The political status of Antarctica is regulated by the 1959 Antarctic Treaty and other related agreements, collectively called the Antarctic Treaty System. Such treaty establishes that Antarctica is a condominium—over which none of its signatory countries has sovereignty—while all human activity in the continent is restricted by peaceful purposes. Therefore, under the terms of the treaty, every country which holds elections in Antarctica does so outside its territory.

While the Antarctic Treaty does not explicitly mention elections in Antarctic soil, some of its member states—namely, Argentina and Chile—have established Electoral precincts in Antarctica as a form of asserting their territorial claims. On this issue, the Antarctic Treaty states that none of its member states can make territorial claims after its signature. Therefore, all territorial claims in the continent predate the treaty and are only recognized between some of its claiming nations.
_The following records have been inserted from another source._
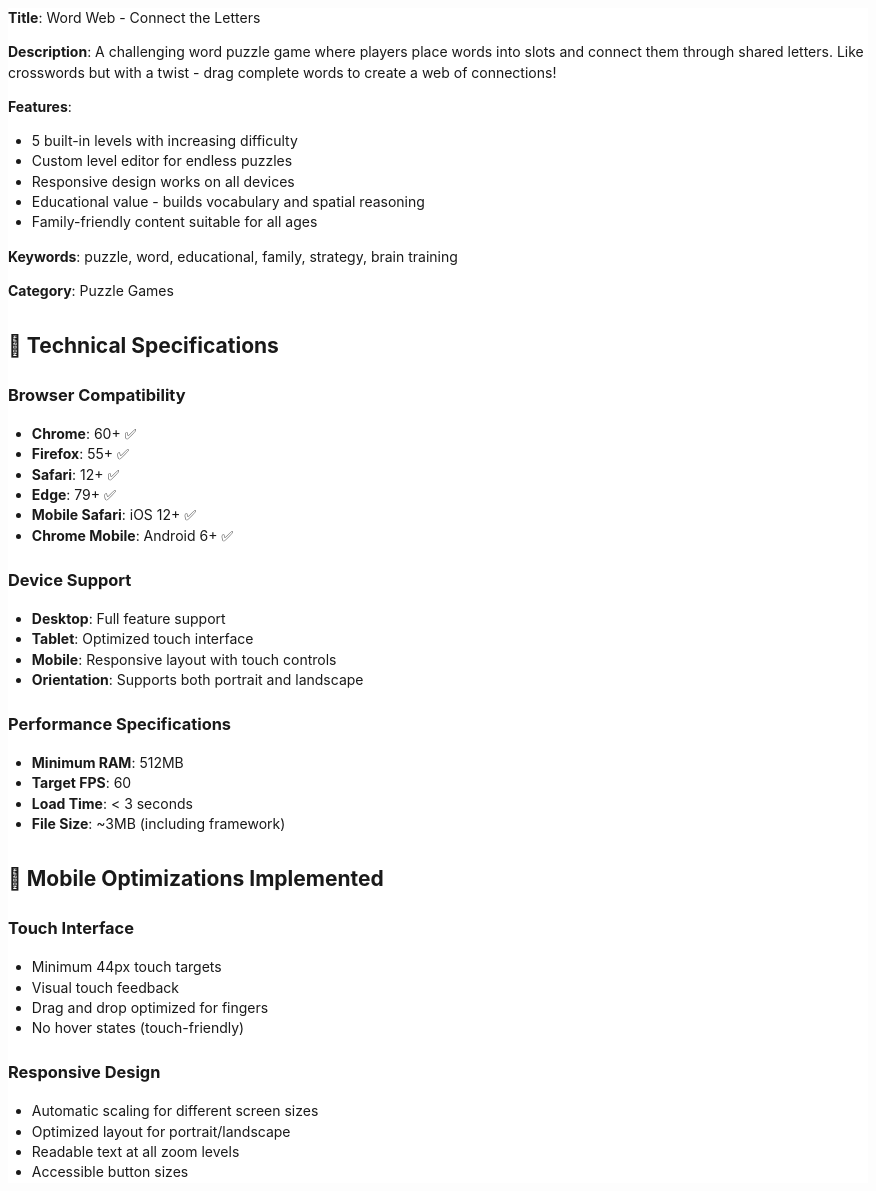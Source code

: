 **Title**: Word Web - Connect the Letters

**Description**: 
A challenging word puzzle game where players place words into slots and connect them through shared letters. Like crosswords but with a twist - drag complete words to create a web of connections!

**Features**:
- 5 built-in levels with increasing difficulty
- Custom level editor for endless puzzles
- Responsive design works on all devices
- Educational value - builds vocabulary and spatial reasoning
- Family-friendly content suitable for all ages

**Keywords**: puzzle, word, educational, family, strategy, brain training

**Category**: Puzzle Games

## 🔧 Technical Specifications

### Browser Compatibility
- **Chrome**: 60+ ✅
- **Firefox**: 55+ ✅
- **Safari**: 12+ ✅
- **Edge**: 79+ ✅
- **Mobile Safari**: iOS 12+ ✅
- **Chrome Mobile**: Android 6+ ✅

### Device Support
- **Desktop**: Full feature support
- **Tablet**: Optimized touch interface
- **Mobile**: Responsive layout with touch controls
- **Orientation**: Supports both portrait and landscape

### Performance Specifications
- **Minimum RAM**: 512MB
- **Target FPS**: 60
- **Load Time**: < 3 seconds
- **File Size**: ~3MB (including framework)

## 📱 Mobile Optimizations Implemented

### Touch Interface
- Minimum 44px touch targets
- Visual touch feedback
- Drag and drop optimized for fingers
- No hover states (touch-friendly)

### Responsive Design
- Automatic scaling for different screen sizes
- Optimized layout for portrait/landscape
- Readable text at all zoom levels
- Accessible button sizes
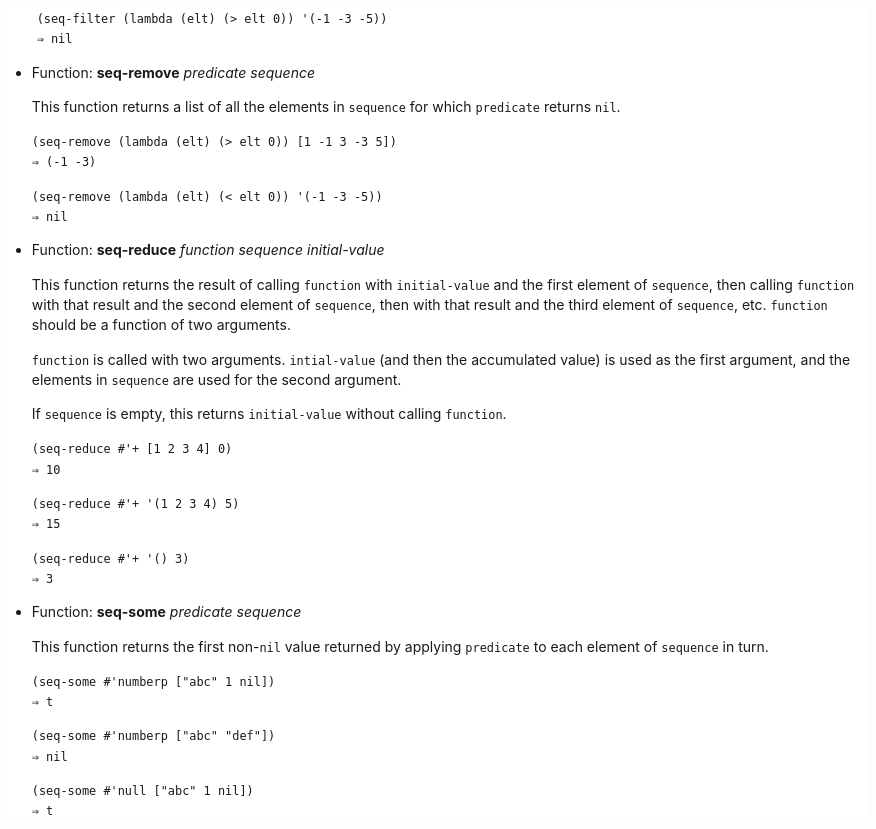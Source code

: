         (seq-filter (lambda (elt) (> elt 0)) '(-1 -3 -5))
        ⇒ nil



*   Function: **seq-remove** *predicate sequence*

    This function returns a list of all the elements in `sequence` for which `predicate` returns `nil`.

        (seq-remove (lambda (elt) (> elt 0)) [1 -1 3 -3 5])
        ⇒ (-1 -3)

    <!---->

        (seq-remove (lambda (elt) (< elt 0)) '(-1 -3 -5))
        ⇒ nil



*   Function: **seq-reduce** *function sequence initial-value*

    This function returns the result of calling `function` with `initial-value` and the first element of `sequence`, then calling `function` with that result and the second element of `sequence`, then with that result and the third element of `sequence`, etc. `function` should be a function of two arguments.

    `function` is called with two arguments. `intial-value` (and then the accumulated value) is used as the first argument, and the elements in `sequence` are used for the second argument.

    If `sequence` is empty, this returns `initial-value` without calling `function`.

        (seq-reduce #'+ [1 2 3 4] 0)
        ⇒ 10

    <!---->

        (seq-reduce #'+ '(1 2 3 4) 5)
        ⇒ 15

    <!---->

        (seq-reduce #'+ '() 3)
        ⇒ 3



*   Function: **seq-some** *predicate sequence*

    This function returns the first non-`nil` value returned by applying `predicate` to each element of `sequence` in turn.

        (seq-some #'numberp ["abc" 1 nil])
        ⇒ t

    <!---->

        (seq-some #'numberp ["abc" "def"])
        ⇒ nil

    <!---->

        (seq-some #'null ["abc" 1 nil])
        ⇒ t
Among those nations, Argentina and Chile assert their claims in Antarctica by affirming them to be integral parts of their national territories, even though such stance is not internationally recognized by the Antarctic Treaty. Such countries are the only ones that have built civilian settlements in Antarctica—Esperanza Base and Villa Las Estrellas, respectively—and have established de jure administrative subdivisions covering their territorial claims. Argentina, for instance, claims Argentine Antarctica as a department of its province of Tierra del Fuego, Antarctica and South Atlantic Islands—while Chile claims the Chilean Antarctic Territory as a commune of its Antártica Chilena Province. In order to uphold their claims, Argentina and Chile hold elections in their Antarctic settlements under their own electoral precincts, which are treated as national subdivisions in their electoral divisions, results and maps.

Meanwhile, Australia and New Zealand conduct elections for their citizens in Antarctica by assigning ballots corresponding to their voters' electorate in their resident constituencies.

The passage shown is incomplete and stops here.